México cierra ciclo escolar sin medir abandono estudiantil: la brecha de datos que paraliza la política educativa
La falta de estadísticas actualizadas sobre deserción escolar impide diseñar intervenciones efectivas y detectar estudiantes en riesgo
Aproximadamente 24 millones de estudiantes de educación básica concluyeron el ciclo escolar 2025-2026 en México, pero la Secretaría de Educación Pública (SEP) no ha publicado información actualizada sobre abandono escolar. Esta ausencia de datos se repite año tras año, creando un vacío crítico en la capacidad del país para evaluar…

Aproximadamente 24 millones de estudiantes de educación básica concluyeron el ciclo escolar 2025-2026 en México, pero la Secretaría de Educación Pública (SEP) no ha publicado información actualizada sobre abandono escolar. Esta ausencia de datos se repite año tras año, creando un vacío crítico en la capacidad del país para evaluar el aprendizaje y diseñar políticas públicas basadas en evidencia.
Expertos en educación advierten que esta ceguera estadística tiene consecuencias operativas inmediatas. Sin cifras recientes, las autoridades no pueden detectar rezagos educativos, identificar estudiantes en riesgo de deserción ni diseñar intervenciones focalizadas. El Sistema de Información y Gestión Educativa (SIGED) de la SEP no ha actualizado las cifras de abandono desde el ciclo 2023-2024, generando un desfase de dos años en información crítica para la toma de decisiones. Especialistas como Teresa Gutiérrez, directora de Monitoreo de Indicadores Educativos de Mexicanos Primero, han señalado que este retraso significa que al finalizar cada ciclo no existe claridad sobre cuántos alumnos iniciaron y cuántos lograron concluir el periodo.

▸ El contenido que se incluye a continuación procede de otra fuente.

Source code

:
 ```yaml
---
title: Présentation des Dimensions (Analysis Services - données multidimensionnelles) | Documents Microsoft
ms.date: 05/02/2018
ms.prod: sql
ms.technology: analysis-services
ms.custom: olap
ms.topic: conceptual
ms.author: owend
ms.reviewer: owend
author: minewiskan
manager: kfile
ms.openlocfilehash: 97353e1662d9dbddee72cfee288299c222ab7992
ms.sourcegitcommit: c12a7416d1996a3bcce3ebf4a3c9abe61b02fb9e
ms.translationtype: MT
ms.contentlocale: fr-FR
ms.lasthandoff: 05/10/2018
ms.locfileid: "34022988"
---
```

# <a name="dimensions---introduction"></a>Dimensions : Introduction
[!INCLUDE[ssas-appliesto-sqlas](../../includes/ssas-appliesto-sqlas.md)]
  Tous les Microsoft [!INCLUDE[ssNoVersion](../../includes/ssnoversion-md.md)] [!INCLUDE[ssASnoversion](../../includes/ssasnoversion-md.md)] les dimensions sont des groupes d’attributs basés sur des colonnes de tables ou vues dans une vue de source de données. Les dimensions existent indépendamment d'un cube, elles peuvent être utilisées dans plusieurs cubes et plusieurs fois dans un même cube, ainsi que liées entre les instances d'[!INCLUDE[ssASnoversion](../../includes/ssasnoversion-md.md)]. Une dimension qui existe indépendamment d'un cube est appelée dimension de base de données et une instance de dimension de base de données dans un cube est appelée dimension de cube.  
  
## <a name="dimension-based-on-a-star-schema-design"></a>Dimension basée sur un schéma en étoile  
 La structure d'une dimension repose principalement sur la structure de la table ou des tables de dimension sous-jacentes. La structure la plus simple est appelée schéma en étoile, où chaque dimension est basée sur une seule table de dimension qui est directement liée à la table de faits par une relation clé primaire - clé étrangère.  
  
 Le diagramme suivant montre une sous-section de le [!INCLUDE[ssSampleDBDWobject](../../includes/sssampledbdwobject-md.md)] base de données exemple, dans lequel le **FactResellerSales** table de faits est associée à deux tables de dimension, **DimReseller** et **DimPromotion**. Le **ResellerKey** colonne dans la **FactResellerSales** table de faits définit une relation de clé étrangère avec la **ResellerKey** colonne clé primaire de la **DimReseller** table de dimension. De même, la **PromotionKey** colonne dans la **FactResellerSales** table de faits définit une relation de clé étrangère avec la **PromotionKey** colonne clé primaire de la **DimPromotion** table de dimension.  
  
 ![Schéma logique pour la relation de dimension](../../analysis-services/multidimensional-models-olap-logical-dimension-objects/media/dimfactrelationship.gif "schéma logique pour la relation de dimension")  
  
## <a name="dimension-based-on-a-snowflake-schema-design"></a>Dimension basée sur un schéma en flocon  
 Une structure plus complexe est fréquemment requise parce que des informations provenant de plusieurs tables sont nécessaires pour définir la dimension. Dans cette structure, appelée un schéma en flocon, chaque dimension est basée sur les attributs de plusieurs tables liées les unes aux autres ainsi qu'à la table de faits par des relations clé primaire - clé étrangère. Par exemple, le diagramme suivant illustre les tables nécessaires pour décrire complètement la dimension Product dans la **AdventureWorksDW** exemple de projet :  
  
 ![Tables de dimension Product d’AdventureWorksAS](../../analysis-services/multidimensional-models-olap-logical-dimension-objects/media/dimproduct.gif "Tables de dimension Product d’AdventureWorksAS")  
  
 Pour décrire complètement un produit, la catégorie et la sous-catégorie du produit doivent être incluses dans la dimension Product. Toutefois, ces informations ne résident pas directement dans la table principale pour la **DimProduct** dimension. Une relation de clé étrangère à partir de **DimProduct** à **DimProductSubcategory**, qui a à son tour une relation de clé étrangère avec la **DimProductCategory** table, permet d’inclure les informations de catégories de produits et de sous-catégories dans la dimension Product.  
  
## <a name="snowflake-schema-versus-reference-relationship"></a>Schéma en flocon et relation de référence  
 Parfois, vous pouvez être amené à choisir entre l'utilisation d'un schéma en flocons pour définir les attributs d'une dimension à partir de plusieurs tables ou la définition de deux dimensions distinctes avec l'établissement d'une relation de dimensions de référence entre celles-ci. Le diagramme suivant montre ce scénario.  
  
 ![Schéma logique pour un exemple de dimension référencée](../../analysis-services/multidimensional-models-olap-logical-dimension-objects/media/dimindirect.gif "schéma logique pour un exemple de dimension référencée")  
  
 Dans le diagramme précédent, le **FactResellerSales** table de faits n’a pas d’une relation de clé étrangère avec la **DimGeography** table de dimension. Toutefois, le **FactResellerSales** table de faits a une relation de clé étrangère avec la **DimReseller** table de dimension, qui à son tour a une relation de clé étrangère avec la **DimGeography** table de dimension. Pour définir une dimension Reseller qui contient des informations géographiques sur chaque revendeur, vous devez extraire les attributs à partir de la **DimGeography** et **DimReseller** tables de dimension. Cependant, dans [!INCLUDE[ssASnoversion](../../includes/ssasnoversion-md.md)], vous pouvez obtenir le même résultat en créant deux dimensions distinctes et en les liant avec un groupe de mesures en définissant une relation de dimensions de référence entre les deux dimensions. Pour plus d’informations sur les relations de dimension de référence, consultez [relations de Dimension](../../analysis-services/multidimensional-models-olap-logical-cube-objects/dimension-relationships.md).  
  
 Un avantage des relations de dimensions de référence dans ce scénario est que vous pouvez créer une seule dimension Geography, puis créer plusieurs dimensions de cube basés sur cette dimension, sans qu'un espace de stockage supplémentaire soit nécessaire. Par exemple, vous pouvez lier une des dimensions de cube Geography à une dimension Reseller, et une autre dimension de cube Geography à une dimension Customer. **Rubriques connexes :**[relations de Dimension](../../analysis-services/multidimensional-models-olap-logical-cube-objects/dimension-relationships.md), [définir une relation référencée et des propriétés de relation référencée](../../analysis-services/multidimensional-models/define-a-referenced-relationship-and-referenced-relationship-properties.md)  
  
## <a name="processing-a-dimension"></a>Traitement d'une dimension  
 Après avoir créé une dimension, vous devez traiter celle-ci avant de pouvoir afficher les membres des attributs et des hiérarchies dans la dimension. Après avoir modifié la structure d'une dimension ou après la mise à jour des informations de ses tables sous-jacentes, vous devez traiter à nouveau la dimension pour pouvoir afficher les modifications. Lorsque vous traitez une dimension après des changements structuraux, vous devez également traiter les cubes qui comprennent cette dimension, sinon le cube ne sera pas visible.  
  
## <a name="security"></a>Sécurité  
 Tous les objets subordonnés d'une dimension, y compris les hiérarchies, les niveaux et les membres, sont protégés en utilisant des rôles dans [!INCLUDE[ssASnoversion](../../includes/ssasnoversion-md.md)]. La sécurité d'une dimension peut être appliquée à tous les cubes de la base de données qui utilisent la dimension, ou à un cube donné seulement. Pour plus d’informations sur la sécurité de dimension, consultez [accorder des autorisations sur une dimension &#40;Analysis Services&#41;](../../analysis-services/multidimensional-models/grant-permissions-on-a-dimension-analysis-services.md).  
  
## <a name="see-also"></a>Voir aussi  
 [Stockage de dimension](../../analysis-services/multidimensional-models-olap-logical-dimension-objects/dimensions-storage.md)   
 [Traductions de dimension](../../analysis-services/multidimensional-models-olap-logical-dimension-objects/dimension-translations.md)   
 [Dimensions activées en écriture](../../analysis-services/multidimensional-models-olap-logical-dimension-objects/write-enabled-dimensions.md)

Los últimos datos disponibles revelan una tendencia preocupante. Entre los ciclos 2019-2020 y 2023-2024, el abandono escolar en primaria incrementó de 0.4% a 0.6%; en secundaria, de 2.7% a 3.7%; y en educación media superior, de 10.3% a 11.3%, siendo este último nivel el más crítico del sistema educativo. Sin información actualizada, resulta imposible determinar si estas tendencias se mantienen o han empeorado, así como identificar los niveles educativos con mayores problemas y orientar políticas públicas efectivas para abordarlos.
Paralela a la ausencia de datos sobre abandono, persiste la falta de evaluaciones nacionales que midan aprendizajes. Patricia Ganem, de Educación con Rumbo, ha señalado que la ausencia de mecanismos para evaluar los aprendizajes dificulta la detección temprana de dificultades académicas que pueden repercutir negativamente en la permanencia estudiantil. Aunque la política educativa reconoce la importancia de la evaluación diagnóstica —la entonces Comisión Nacional para la Mejora Continua de la Educación (Mejoredu) diseñó un modelo de evaluación diagnóstica, formativa e integral para proporcionar información útil sobre el aprendizaje de los alumnos—, la implementación sistemática y la publicación de resultados sigue siendo un desafío pendiente.
El Programa Sectorial de Educación 2025-2030 reconoce explícitamente que persisten desafíos significativos en permanencia y conclusión oportuna de estudios, además de desigualdades en el acceso a la educación, especialmente en comunidades vulnerables. El Plan Nacional de Desarrollo 2025-2030 posiciona la educación como derecho fundamental y eje central del desarrollo. Sin embargo, estos compromisos de política pública chocan contra una realidad operativa: el país carece de los sistemas de información necesarios para monitorear si estas metas se están cumpliendo o si el abandono escolar continúa expandiéndose en segmentos específicos de la población.